> [Exercise requirements]:
Each line from the one containing "So, don't be" through the last line of the data below is to be written out verbatim, and nothing more.
----- Task input
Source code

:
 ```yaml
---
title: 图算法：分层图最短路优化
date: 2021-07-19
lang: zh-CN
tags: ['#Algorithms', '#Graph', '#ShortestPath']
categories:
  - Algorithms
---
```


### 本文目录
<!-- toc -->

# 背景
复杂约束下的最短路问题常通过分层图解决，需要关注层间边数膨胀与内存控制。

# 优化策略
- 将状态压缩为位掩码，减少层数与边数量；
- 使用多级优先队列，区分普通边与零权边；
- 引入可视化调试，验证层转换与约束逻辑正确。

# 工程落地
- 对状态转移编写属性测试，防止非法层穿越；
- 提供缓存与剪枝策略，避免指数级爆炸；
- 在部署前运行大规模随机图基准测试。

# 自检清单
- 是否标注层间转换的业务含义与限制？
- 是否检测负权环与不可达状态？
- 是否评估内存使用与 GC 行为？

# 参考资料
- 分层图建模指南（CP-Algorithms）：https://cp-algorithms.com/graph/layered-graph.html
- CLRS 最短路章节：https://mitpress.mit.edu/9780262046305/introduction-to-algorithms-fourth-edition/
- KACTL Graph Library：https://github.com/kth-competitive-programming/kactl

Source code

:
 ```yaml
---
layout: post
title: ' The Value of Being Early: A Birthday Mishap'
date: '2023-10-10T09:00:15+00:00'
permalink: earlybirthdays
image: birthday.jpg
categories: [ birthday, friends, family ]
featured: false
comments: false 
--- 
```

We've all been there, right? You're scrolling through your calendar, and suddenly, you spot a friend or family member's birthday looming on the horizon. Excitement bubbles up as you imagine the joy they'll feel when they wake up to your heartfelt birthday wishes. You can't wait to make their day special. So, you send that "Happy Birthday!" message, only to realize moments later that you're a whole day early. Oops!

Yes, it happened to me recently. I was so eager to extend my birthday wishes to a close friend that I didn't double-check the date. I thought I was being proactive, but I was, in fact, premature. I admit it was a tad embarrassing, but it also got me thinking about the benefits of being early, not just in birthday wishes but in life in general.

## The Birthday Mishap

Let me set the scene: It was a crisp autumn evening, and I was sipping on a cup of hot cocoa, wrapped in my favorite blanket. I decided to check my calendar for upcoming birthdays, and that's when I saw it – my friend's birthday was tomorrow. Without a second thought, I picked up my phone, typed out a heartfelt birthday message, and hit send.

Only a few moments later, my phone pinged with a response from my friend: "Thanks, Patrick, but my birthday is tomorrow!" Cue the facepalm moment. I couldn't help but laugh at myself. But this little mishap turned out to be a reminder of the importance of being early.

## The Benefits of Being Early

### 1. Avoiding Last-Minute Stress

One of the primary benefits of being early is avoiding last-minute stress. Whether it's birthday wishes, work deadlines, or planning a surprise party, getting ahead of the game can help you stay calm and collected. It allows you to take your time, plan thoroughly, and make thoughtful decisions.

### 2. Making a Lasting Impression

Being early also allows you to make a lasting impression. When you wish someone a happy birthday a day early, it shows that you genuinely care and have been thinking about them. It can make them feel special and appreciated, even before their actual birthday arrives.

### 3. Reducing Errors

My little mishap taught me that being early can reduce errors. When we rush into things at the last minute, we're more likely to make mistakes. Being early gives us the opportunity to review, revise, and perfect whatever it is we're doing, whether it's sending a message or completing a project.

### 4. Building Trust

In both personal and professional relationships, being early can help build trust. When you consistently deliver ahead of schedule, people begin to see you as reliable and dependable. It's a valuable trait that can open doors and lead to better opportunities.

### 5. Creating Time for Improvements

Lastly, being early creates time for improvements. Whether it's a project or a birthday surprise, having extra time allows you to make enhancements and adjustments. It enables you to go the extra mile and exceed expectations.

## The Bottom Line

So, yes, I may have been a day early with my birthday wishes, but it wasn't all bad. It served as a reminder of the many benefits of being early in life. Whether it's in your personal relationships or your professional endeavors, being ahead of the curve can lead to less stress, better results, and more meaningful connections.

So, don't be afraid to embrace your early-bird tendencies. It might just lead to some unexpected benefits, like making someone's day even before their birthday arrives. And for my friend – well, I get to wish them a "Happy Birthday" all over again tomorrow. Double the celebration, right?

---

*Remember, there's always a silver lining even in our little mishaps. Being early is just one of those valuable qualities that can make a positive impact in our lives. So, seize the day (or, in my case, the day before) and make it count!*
----------
> [Response to the task]:
So, don't be afraid to embrace your early-bird tendencies. It might just lead to some unexpected benefits, like making someone's day even before their birthday arrives. And for my friend – well, I get to wish them a "Happy Birthday" all over again tomorrow. Double the celebration, right?

---

*Remember, there's always a silver lining even in our little mishaps. Being early is just one of those valuable qualities that can make a positive impact in our lives. So, seize the day (or, in my case, the day before) and make it count!*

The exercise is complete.